Луиза покинула квартиру поздно вечером. Поселилась в другой гостинице. Позвонила Артуру, сказала, что скоро вернется. Потом нашла визитную карточку Ёрана Вреде и набрала номер его домашнего телефона. Он ответил заспанным голосом. Они договорились, что завтра в девять утра она придет к нему в офис.
Опустошив несколько бутылочек со спиртным из мини-бара, Луиза заснула и очнулась от беспокойного сна в час или два пополуночи.
Остаток ночи она провела без сна.
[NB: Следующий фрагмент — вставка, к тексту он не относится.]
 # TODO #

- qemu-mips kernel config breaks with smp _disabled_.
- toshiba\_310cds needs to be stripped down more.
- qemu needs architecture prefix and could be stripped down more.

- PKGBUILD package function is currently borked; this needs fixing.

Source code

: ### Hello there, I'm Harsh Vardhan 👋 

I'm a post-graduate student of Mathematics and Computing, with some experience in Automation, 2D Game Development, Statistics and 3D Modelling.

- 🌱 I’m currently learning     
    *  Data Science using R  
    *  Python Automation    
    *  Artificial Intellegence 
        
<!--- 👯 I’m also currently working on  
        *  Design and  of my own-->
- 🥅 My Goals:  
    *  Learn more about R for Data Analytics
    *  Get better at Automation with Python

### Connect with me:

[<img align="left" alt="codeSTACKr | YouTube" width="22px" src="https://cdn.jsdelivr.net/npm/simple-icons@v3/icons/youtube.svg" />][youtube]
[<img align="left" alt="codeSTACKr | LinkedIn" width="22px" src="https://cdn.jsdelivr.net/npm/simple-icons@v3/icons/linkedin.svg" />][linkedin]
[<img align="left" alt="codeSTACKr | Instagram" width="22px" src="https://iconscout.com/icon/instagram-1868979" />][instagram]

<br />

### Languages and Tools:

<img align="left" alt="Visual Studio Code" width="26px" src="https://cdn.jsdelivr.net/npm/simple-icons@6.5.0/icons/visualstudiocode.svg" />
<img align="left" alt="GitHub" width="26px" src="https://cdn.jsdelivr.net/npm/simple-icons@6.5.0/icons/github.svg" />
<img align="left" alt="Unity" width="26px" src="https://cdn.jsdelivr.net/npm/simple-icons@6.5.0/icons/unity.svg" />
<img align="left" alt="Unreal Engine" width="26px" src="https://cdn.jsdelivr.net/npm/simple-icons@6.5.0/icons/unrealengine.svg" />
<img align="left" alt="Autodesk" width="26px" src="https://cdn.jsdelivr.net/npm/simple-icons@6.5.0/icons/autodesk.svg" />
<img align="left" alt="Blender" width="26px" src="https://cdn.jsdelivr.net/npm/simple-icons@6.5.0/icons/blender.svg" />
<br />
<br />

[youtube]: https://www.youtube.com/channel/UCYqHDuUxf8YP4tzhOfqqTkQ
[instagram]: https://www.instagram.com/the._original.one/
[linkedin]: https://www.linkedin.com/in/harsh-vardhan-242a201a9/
Черепки по-прежнему молчали.
6
Ёран Вреде встретил ее у входа в полицейское управление. От него пахло табаком, по дороге в свой кабинет он рассказал ей, что когда-то в юности мечтал искать кости. Луиза не сразу сообразила, что он имеет в виду, и, только когда они уселись за его заваленный бумагами письменный стол, последовало объяснение. В школьные годы он находился под большим впечатлением от семейства Лики, которое искало окаменелые человеческие останки и в Великом рифте в Восточной Африке нашло-таки искомые окаменелости — пусть не людей, но, по крайней мере, гоминидов.
Ёран Вреде отодвинул в сторону кипу бумаг и нажал кнопку блокирования телефона.
— Я мечтал об этом. В глубине души знал, что стану полицейским. Но мечтал найти то, что называли тогда «недостающим звеном». Когда обезьяна стала человеком? Или, может, лучше сказать: когда человек перестал быть обезьяной? Иной раз, когда у меня выпадает свободный часок, я читаю об изысканиях последних лет. Но все яснее и яснее осознаю, что единственные недостающие звенья найду лишь в моей работе.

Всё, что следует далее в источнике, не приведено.